П. И. Новгородцев отмечал, что наиболее яркая и отличительная особенность новейших общественных движений заключается в признании за правом на достойное человеческое существование не только нравственного, но и юридического значения <8>. А вот благодаря немецким конституционалистам идея о праве на существование получила закрепление в ст. 151 Веймарской Конституции, которая, с нашей точки зрения, является конституционализацией общих русско-немецких юридических идей. -------------------------------- <8> См.: Новгородцев П. И., Покровский И. А. О праве на существование: социально-философские этюды. СПб., 1900. С. 83.

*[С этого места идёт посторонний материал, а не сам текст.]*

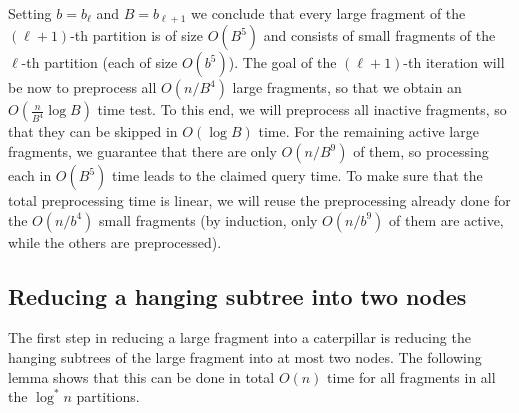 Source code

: \documentclass[11pt,a4paper]{article}
\theoremstyle{definition}
\theoremstyle{remark}
\begin{document}
Setting $b=b_{\ell}$ and $B=b_{\ell+1}$  we conclude that every large fragment of the $(\ell+1)$-th partition is of size $O(B^5)$ and consists
of small fragments of the $\ell$-th partition (each of size $O(b^5)$). 
The goal of the $(\ell+1)$-th iteration will be now to preprocess all $O(n/B^{4})$ large fragments, so that we obtain an $O(\frac{n}{B^{4}}\log B)$
time test. To this end, we will preprocess all inactive fragments, so that they can be skipped in $O(\log B)$ time. For the remaining active
large fragments, we guarantee that there are only $O(n/B^{9})$ of them, so processing each in $O(B^{5})$ time leads
to the claimed query time. To make sure that the total preprocessing time is linear, we will reuse the preprocessing already done
for the $O(n/b^{4})$ small fragments (by induction, only $O(n/b^{9})$ of them are active, while the others are preprocessed).

\subsection{Reducing a hanging subtree into two nodes}\label{section:lemma1}
The first step in reducing a large fragment into a caterpillar is reducing the hanging subtrees of the large fragment into at most two nodes. The following lemma shows that this can be done in total $O(n)$ time for all fragments in all the $\log^* n$ partitions.
\end{document}
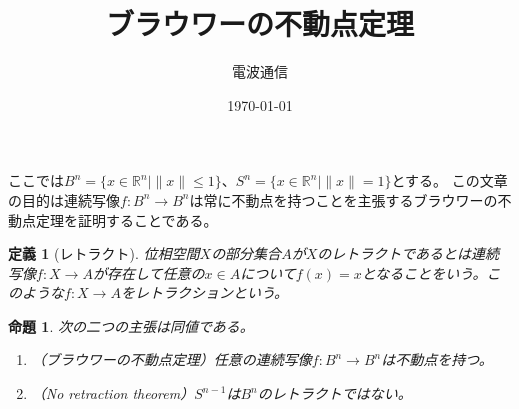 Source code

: \documentclass[leqno]{jsarticle}
\title{ブラウワーの不動点定理}
\author{電波通信}
\date{\today}
\newtheorem{prop}[thm]{命題}
\newtheorem{df}[thm]{定義}
\newcommand{\rr}{\mathbb{R}}
\begin{document}
\maketitle
ここでは$B^n=\{x\in \rr^n\mid \|x\|\le 1\}$、$S^{n}=\{x\in \rr^n\mid \|x\|= 1\}$とする。
この文章の目的は連続写像$f:B^n\to B^n$は常に不動点を持つことを主張するブラウワーの不動点定理を証明することである。
\begin{df}[レトラクト]
位相空間$X$の部分集合$A$が$X$のレトラクトであるとは連続写像$f:X\to A$が存在して任意の$x\in A$について$f(x)=x$となることをいう。このような$f:X\to A$をレトラクションという。
\end{df}

\begin{prop}
次の二つの主張は同値である。
\begin{enumerate}
\item （ブラウワーの不動点定理）任意の連続写像$f:B^n\to B^n$は不動点を持つ。
\item （No retraction theorem）$S^{n-1}$は$B^n$のレトラクトではない。
\end{enumerate}
\end{prop}
\end{document}
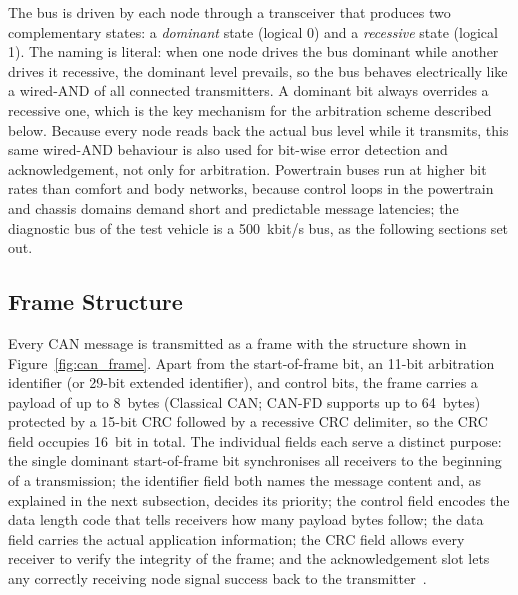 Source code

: \documentclass[11pt,a4paper,oneside,parskip=half]{scrreprt}
\begin{document}
The bus is driven by each node through a transceiver that produces two complementary states: a \textit{dominant} state (logical 0) and a \textit{recessive} state (logical 1). The naming is literal: when one node drives the bus dominant while another drives it recessive, the dominant level prevails, so the bus behaves electrically like a wired-AND of all connected transmitters. A dominant bit always overrides a recessive one, which is the key mechanism for the arbitration scheme described below. Because every node reads back the actual bus level while it transmits, this same wired-AND behaviour is also used for bit-wise error detection and acknowledgement, not only for arbitration. Powertrain buses run at higher bit rates than comfort and body networks, because control loops in the powertrain and chassis domains demand short and predictable message latencies; the diagnostic bus of the test vehicle is a 500~kbit/s bus, as the following sections set out.

\subsection{Frame Structure}
Every CAN message is transmitted as a frame with the structure shown in Figure~\ref{fig:can_frame}. Apart from the start-of-frame bit, an 11-bit arbitration identifier (or 29-bit extended identifier), and control bits, the frame carries a payload of up to 8~bytes (Classical CAN; CAN-FD supports up to 64~bytes) protected by a 15-bit CRC followed by a recessive CRC delimiter, so the CRC field occupies 16~bit in total. The individual fields each serve a distinct purpose: the single dominant start-of-frame bit synchronises all receivers to the beginning of a transmission; the identifier field both names the message content and, as explained in the next subsection, decides its priority; the control field encodes the data length code that tells receivers how many payload bytes follow; the data field carries the actual application information; the CRC field allows every receiver to verify the integrity of the frame; and the acknowledgement slot lets any correctly receiving node signal success back to the transmitter~\cite{iso11898}.
\end{document}
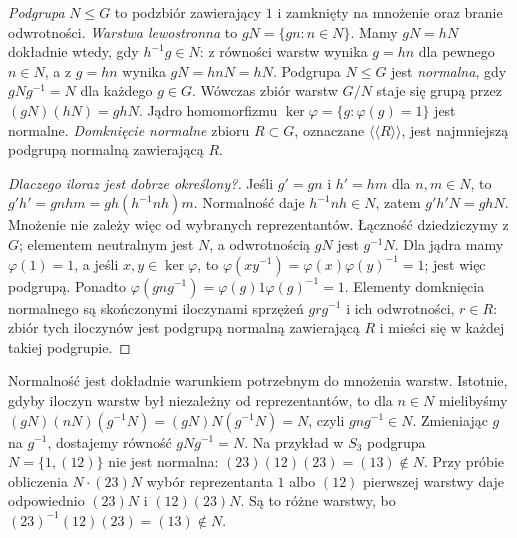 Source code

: \begin{definicja}
\label{def:normal-quotient-5}
\emph{Podgrupa} $N\leq G$ to podzbiór zawierający $1$
i zamknięty na mnożenie oraz branie odwrotności.
\emph{Warstwa lewostronna} to $gN=\{gn:n\in N\}$.
Mamy $gN=hN$ dokładnie wtedy, gdy $h^{-1}g\in N$:
z równości warstw wynika $g=hn$ dla pewnego $n\in N$,
a z $g=hn$ wynika $gN=hnN=hN$.
Podgrupa $N\leq G$ jest \emph{normalna},
gdy $gNg^{-1}=N$ dla każdego $g\in G$.
Wówczas zbiór warstw $G/N$ staje się
grupą przez $(gN)(hN)=ghN$.
Jądro homomorfizmu
$\ker\varphi=\{g:\varphi(g)=1\}$
jest normalne. \emph{Domknięcie normalne}
zbioru $R\subset G$, oznaczane
$\langle\!\langle R\rangle\!\rangle$,
jest najmniejszą podgrupą normalną
zawierającą $R$.
\end{definicja}

\begin{proof}[Dlaczego iloraz jest dobrze określony?]
Jeśli $g'=gn$ i $h'=hm$ dla $n,m\in N$,
to $g'h'=gnhm=gh(h^{-1}nh)m$.
Normalność daje $h^{-1}nh\in N$,
zatem $g'h'N=ghN$. Mnożenie
nie zależy więc od wybranych
reprezentantów. Łączność dziedziczymy z $G$;
elementem neutralnym jest $N$, a odwrotnością $gN$ jest $g^{-1}N$.
Dla jądra mamy $\varphi(1)=1$, a jeśli $x,y\in\ker\varphi$,
to $\varphi(xy^{-1})=\varphi(x)\varphi(y)^{-1}=1$;
jest więc podgrupą. Ponadto
$\varphi(gng^{-1})=
\varphi(g)1\varphi(g)^{-1}=1$.
Elementy domknięcia normalnego
są skończonymi iloczynami
sprzężeń $grg^{-1}$ i ich
odwrotności, $r\in R$:
zbiór tych iloczynów jest
podgrupą normalną zawierającą
$R$ i mieści się w każdej takiej
podgrupie.
\end{proof}

Normalność jest dokładnie warunkiem potrzebnym do mnożenia warstw.
Istotnie, gdyby iloczyn warstw był niezależny od reprezentantów,
to dla $n\in N$ mielibyśmy
$(gN)(nN)(g^{-1}N)=(gN)N(g^{-1}N)=N$,
czyli $gng^{-1}\in N$. Zmieniając $g$ na $g^{-1}$,
dostajemy równość $gNg^{-1}=N$.
Na przykład w $S_3$ podgrupa $N=\{1,(12)\}$ nie jest normalna:
$(23)(12)(23)=(13)\notin N$. Przy próbie obliczenia
$N\cdot(23)N$ wybór reprezentanta $1$ albo $(12)$ pierwszej
warstwy daje odpowiednio $(23)N$ i $(12)(23)N$.
Są to różne warstwy, bo $(23)^{-1}(12)(23)=(13)\notin N$.

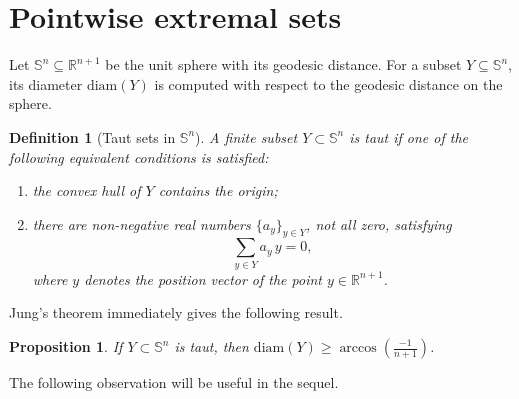 \documentclass[12pt]{amsart}
\theoremstyle{plain}
\newtheorem{proposition}[theorem]{Proposition}
\newtheorem{definition}[theorem]{Definition}
\newcommand{\R}{\mathbb{R}}
\newcommand{\Sp}{\mathbb{S}}
\newcommand{\diam}{\mathrm{diam}}
\numberwithin{equation}{section}
\begin{document}
\section{Pointwise extremal sets}


Let $\Sp^n\subseteq\R^{n+1}$ be the unit sphere with its geodesic
distance.  For a subset $Y\subseteq\Sp^n$, its diameter $\diam(Y)$ is
computed with respect to the geodesic distance on the sphere.

\begin{definition}[Taut sets in $\Sp^n$]
A finite subset $Y\subset \Sp^n$ is \emph{taut} if one of the
following equivalent conditions is satisfied:
\begin{enumerate}
\item
the convex hull of $Y$ contains the origin;
\item
there are non-negative real numbers $\{a_y\}_{y\in Y}$, not all zero,
satisfying
\[
\sum_{y\in Y}{a_y \, y} = 0,
\]
where $y$ denotes the position vector of the point $y\in \R^{n+1}$.
\end{enumerate}
\end{definition}



	 Jung's theorem immediately gives the following result.
	\begin{proposition}\label{prop:Jung}
		If $Y\subset \Sp^{n}$ is taut, then $\diam(Y)\geq \arccos\left(\frac{-1}{n+1}\right)$.
	\end{proposition}



The following observation will be useful in the sequel.
\end{document}
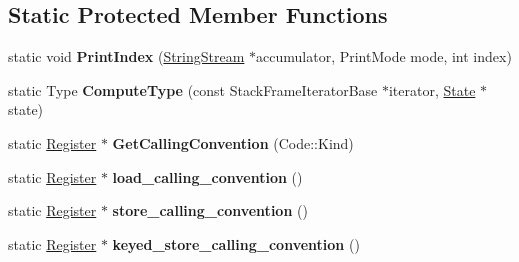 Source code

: \subsection*{Static Protected Member Functions}
\begin{DoxyCompactItemize}
\item 
static void {\bfseries Print\+Index} (\hyperlink{classv8_1_1internal_1_1_string_stream}{String\+Stream} $\ast$accumulator, Print\+Mode mode, int index)\hypertarget{classv8_1_1internal_1_1_b_a_s_e___e_m_b_e_d_d_e_d_af74e6c791e66578e8a3bc7114f78a24e}{}\label{classv8_1_1internal_1_1_b_a_s_e___e_m_b_e_d_d_e_d_af74e6c791e66578e8a3bc7114f78a24e}

\item 
static Type {\bfseries Compute\+Type} (const Stack\+Frame\+Iterator\+Base $\ast$iterator, \hyperlink{structv8_1_1internal_1_1_b_a_s_e___e_m_b_e_d_d_e_d_1_1_state}{State} $\ast$state)\hypertarget{classv8_1_1internal_1_1_b_a_s_e___e_m_b_e_d_d_e_d_a21892d61832ee18aa701fb863e990791}{}\label{classv8_1_1internal_1_1_b_a_s_e___e_m_b_e_d_d_e_d_a21892d61832ee18aa701fb863e990791}

\item 
static \hyperlink{structv8_1_1internal_1_1_register}{Register} $\ast$ {\bfseries Get\+Calling\+Convention} (Code\+::\+Kind)\hypertarget{classv8_1_1internal_1_1_b_a_s_e___e_m_b_e_d_d_e_d_a998bc2a7b7d5db2be30a4cbe4a56d7b1}{}\label{classv8_1_1internal_1_1_b_a_s_e___e_m_b_e_d_d_e_d_a998bc2a7b7d5db2be30a4cbe4a56d7b1}

\item 
static \hyperlink{structv8_1_1internal_1_1_register}{Register} $\ast$ {\bfseries load\+\_\+calling\+\_\+convention} ()\hypertarget{classv8_1_1internal_1_1_b_a_s_e___e_m_b_e_d_d_e_d_a3f3979baafbb40b495726d30f1e96591}{}\label{classv8_1_1internal_1_1_b_a_s_e___e_m_b_e_d_d_e_d_a3f3979baafbb40b495726d30f1e96591}

\item 
static \hyperlink{structv8_1_1internal_1_1_register}{Register} $\ast$ {\bfseries store\+\_\+calling\+\_\+convention} ()\hypertarget{classv8_1_1internal_1_1_b_a_s_e___e_m_b_e_d_d_e_d_a74de65ac0b5050ffe1f524ce9cc1b572}{}\label{classv8_1_1internal_1_1_b_a_s_e___e_m_b_e_d_d_e_d_a74de65ac0b5050ffe1f524ce9cc1b572}

\item 
static \hyperlink{structv8_1_1internal_1_1_register}{Register} $\ast$ {\bfseries keyed\+\_\+store\+\_\+calling\+\_\+convention} ()\hypertarget{classv8_1_1internal_1_1_b_a_s_e___e_m_b_e_d_d_e_d_a820d1d6b86ae60edf53db7f28235ef71}{}\label{classv8_1_1internal_1_1_b_a_s_e___e_m_b_e_d_d_e_d_a820d1d6b86ae60edf53db7f28235ef71}


\end{DoxyCompactItemize}
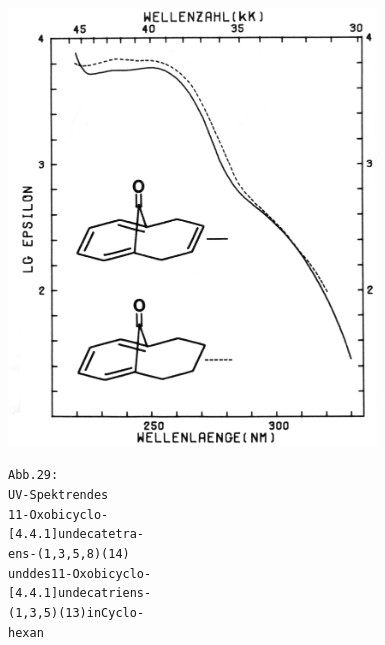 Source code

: \documentclass[a4paper,11pt]{article}
\begin{document}
\begin{minipage}{10.5cm}
  \includegraphics[width=9.75cm]{UV_029}
\end{minipage}%
\begin{minipage}{0.3\textwidth}
\begin{alltt}
Abb. 29:
UV-Spektren des
11-Oxobicyclo-
[4.4.1]undecatetra-
ens-(1,3,5‚8) (14)
und des 11-Oxobicyclo-
[4.4.1]undecatriens-
(1,3,5) (13) in Cyclo-
hexan
\end{alltt}
\end{minipage}
\end{document}
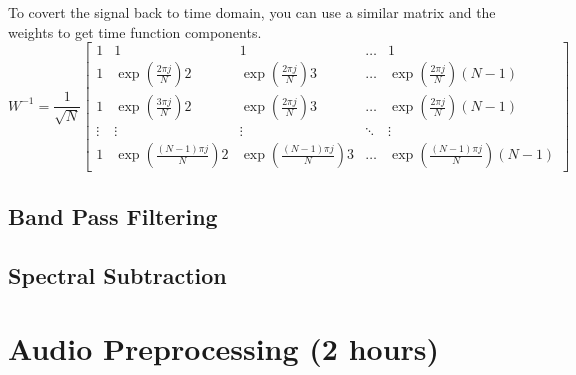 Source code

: \documentclass{tufte-handout}
\begin{document}
To covert the signal back to time domain, you can use a similar matrix and the weights to get time function components. 
\begin{equation}\label{eq:basis_fns}
    W^{-1}=\dfrac{1}{\sqrt{N}}
\begin{bmatrix}
    1 & 1 & 1 & \dots  & 1 \\
    1 & \exp(\frac{2 \pi j}{N})2 & \exp(\frac{2 \pi j}{N})3 & \dots  & \exp(\frac{2 \pi j}{N})(N-1) \\
    1 & \exp(\frac{3 \pi j}{N})2 & \exp(\frac{2 \pi j}{N})3 & \dots  & \exp(\frac{2 \pi j}{N}) (N-1) \\
    \vdots & \vdots & \vdots & \ddots & \vdots \\
    1 & \exp(\frac{(N-1) \pi j}{N})2 & \exp(\frac{(N-1) \pi j}{N})3 & \dots  & \exp(\frac{(N-1) \pi j}{N}) (N-1)
\end{bmatrix}
\end{equation}

\subsection{Band Pass Filtering}

\subsection{Spectral Subtraction}



\section{Audio Preprocessing (2 hours)}
\end{document}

Прав был И. А. Покровский, полагающий, что "новое время... ищет "потерянную идею права", ту верховную идею, которая могла бы ориентировать нас в нашей оценке всех отдельных правовых норм. Но, разумеется, ставя перед собой этот вопрос, юриспруденция неизбежно сталкивается со всеми высшими вопросами этики, так как не подлежит сомнению, что вопрос о верховной "идее", или верховной цели права, может быть разрешен только в связи с таким или иным общим миросозерцанием. Вопросы права утрачивают свое самодовлеющее значение и делаются лишь частными отголосками больших философских вопросов. Чем больше углубляется исследование юридических проблем, тем яснее обнаруживается, что сплошь и рядом в основе вызываемых ими споров и разногласий лежит не что иное, как именно глубокое расхождение в философской подпочве этих проблем, в самых этических предпосылках для их разрешения. Видимые течения в юриспруденции оказываются лишь продолжением других, невидимых течений, скрывающихся глубоко в наших этических убеждениях или предрасположениях. И основное значение в этом отношении имеет та антиномия, которую Ласк и Радбрух обозначили как противоположность между персонализмом и трансперсонализмом" <9>. -------------------------------- <9> Покровский И. А. Основные проблемы гражданского права. М., 2009. С. 80.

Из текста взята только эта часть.